Datastore errors are not properly reported to the dashboard

Hello there! As requested @Hooksmith

The “Request Count by Status” and “Request Count by API x Status” in the “Monitoring → Datatstore” category does not properly report all datastore errors.

The graph by status reports only 3 “non-ok” request and the graph by API x Status reports 19 while the error report shows a little over 1300 over the same 4 weeks period

Request Count by Status:

Request Count by API x Status:

Error Report:

Page URL: https://create.roblox.com/dashboard/creations/experiences/508099649/analytics/explore?metric=DataStoreRequestsByStatus&breakdown=DataStoreStatus&granularity=ThirtyMinutely&filter_DataStoreTypeV2=Standard

I’ll ask the datastore team to check into this topic, thanks for posting it.

2 Likes

Hi @Sylmat, thank you for bringing this up.

The error report should show the exact count of your errors.

The request count charts apply an average of “Time Interval”, in your case average over Half Hour, which lessens the exact counts of errors.

I will bring this up to our product team to see if we want to change the summary to a sum function instead.

2 Likes

Hello, that would be incredible thank you!

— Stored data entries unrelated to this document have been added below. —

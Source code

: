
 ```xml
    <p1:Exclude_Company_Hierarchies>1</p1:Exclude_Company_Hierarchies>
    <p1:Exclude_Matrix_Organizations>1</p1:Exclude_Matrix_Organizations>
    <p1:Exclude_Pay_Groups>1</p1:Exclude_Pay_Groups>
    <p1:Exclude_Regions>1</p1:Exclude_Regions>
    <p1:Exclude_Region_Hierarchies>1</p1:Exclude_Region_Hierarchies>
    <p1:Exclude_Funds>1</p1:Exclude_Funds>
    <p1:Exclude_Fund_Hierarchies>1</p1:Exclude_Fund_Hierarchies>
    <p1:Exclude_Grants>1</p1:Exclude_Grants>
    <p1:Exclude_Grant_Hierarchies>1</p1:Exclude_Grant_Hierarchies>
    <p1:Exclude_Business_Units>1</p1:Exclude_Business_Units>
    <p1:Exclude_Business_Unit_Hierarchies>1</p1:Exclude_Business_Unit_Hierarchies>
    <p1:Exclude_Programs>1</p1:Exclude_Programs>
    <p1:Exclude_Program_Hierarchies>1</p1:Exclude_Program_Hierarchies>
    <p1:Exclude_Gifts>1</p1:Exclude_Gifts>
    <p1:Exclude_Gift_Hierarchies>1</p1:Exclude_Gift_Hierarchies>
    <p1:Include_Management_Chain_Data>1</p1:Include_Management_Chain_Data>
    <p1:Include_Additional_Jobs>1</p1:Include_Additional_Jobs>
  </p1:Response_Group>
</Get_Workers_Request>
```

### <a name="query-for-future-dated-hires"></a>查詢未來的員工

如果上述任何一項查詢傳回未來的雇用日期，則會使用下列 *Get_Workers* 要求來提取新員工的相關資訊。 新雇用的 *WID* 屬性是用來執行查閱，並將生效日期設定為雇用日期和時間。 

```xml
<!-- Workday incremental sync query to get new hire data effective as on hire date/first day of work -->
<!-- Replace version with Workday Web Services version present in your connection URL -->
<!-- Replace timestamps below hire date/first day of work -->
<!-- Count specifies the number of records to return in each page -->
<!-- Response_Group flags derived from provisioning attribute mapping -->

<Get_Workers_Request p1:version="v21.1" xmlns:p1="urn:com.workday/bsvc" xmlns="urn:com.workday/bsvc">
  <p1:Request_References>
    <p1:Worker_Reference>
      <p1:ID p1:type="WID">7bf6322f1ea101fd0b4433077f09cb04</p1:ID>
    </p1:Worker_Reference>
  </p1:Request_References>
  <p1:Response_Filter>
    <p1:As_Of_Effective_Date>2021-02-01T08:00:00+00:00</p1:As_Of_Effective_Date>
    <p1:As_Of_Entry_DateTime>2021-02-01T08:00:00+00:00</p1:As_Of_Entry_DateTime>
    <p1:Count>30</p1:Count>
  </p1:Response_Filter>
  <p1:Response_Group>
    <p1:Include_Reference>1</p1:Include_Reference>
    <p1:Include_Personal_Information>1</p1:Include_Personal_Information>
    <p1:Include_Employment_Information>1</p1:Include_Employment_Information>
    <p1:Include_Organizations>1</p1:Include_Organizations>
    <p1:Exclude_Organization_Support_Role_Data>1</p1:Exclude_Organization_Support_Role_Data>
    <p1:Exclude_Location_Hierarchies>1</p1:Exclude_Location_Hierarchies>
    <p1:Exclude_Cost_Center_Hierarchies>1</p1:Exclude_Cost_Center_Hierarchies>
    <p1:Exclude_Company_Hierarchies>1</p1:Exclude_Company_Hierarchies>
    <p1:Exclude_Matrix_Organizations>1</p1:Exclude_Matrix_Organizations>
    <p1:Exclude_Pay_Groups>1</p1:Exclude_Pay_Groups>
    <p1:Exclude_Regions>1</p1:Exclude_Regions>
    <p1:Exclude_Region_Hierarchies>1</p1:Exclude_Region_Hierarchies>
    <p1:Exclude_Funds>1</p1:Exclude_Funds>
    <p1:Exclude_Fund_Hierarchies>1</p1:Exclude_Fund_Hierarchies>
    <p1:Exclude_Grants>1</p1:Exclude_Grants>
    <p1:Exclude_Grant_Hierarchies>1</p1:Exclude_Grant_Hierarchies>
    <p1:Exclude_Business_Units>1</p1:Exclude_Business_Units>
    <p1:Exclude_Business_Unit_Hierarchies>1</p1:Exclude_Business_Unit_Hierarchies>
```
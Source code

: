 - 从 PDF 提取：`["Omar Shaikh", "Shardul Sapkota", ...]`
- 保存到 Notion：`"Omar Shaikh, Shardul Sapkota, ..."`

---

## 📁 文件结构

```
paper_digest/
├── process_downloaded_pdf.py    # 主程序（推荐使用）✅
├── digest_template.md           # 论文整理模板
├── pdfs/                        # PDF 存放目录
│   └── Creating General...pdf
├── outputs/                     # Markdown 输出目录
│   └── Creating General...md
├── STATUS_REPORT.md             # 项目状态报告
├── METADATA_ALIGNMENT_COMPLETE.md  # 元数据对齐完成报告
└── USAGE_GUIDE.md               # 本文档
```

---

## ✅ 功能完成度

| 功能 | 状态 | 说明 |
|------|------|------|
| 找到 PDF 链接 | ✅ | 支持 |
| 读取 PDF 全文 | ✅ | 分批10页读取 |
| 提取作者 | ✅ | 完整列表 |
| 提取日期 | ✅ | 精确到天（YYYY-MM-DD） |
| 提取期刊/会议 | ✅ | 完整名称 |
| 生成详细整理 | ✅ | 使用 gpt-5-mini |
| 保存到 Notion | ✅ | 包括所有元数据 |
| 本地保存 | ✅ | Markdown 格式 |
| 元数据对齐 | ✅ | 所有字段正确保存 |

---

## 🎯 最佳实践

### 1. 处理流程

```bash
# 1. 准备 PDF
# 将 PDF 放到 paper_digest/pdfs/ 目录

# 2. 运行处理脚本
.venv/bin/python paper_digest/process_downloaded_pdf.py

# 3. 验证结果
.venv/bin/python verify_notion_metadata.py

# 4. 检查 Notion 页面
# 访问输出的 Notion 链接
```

In my opinion it doesn’t have to be one or the other tho, there could be a dropdown that lets you select which kind you want, either averaged or summed, so people have the choice for their preferred way (I’m sure some are likely used to average and would prefer to keep it)

We added the ability to zoom in and view the metric on a minutely level, this way you can see the exact count of errors on the charts. This is releasing later today.

We will also think about aggregation rules a bit more.

2 Likes

Hey there!

Great quick release! I’ll definitely try to check for hourly, but this really doesn’t give much margin to see if it works properly or not. I’ll try to update this post if I happen to stumble in an hour range that contained internal errors.

But I still can’t consider this fixed when the issue still happens:

Above with the X is the reported number, under is the actual number in the datastore dashboard:

You can see that despite being average, the average doesn’t make any sense. It successfully reported 2 internal errors at 5PM, but, somehow, 11 at 5AM did not go through, not a single one.

I 100% believe something is still broken, either with average or something else.

I agree with you, there is some estimation done to calculate the average. I will bring it to the team. In the meantime, please drill down to minutely granularity to see the exact counts.

Hello,

I was just able to catch errors in the hour, looks like one is missing,

Error report, one at 01:05, one at 12:40:

DataStore dashboard, 12:40 is there, 01:05 is missing:

Hi, I found more occurrences where it doesn’t display all errors in the dashboard:


06:36 shows no errors
06:37 shows 6/7 (from those that were supposed to be at 06:36)
06:48 shows 1/1
06:52 shows 1/1
06:53 shows 0/1
06:54 shows 1/1

Thanks @Sylmat , we do not expect to have 100% matching as these two data are generated by 2 different systems.

Hello,

Sorry but shouldn’t they show the same data? It seems kinda weird that some errors in the error dashboard are not reported in the datastore dashboard? If anything I would expect it the other way around, datastore dashboard should be more precise, more accurate or at the very least the same as the error reports when it comes to datastore errors?

From my perspective this is deceiving for any creator looking at the datastore dashboard and would be even more deceiving for Roblox engineers tracking the error rates from datastores, since it would show less error than what is actually happening?

I understand that they’re 2 different systems, but I just don’t understand how the difference can happen?

Not sure if you could clarify on this? Thanks

I fully understand your perspective, we are analyzing this internally and will circle back post RDC.

1 Like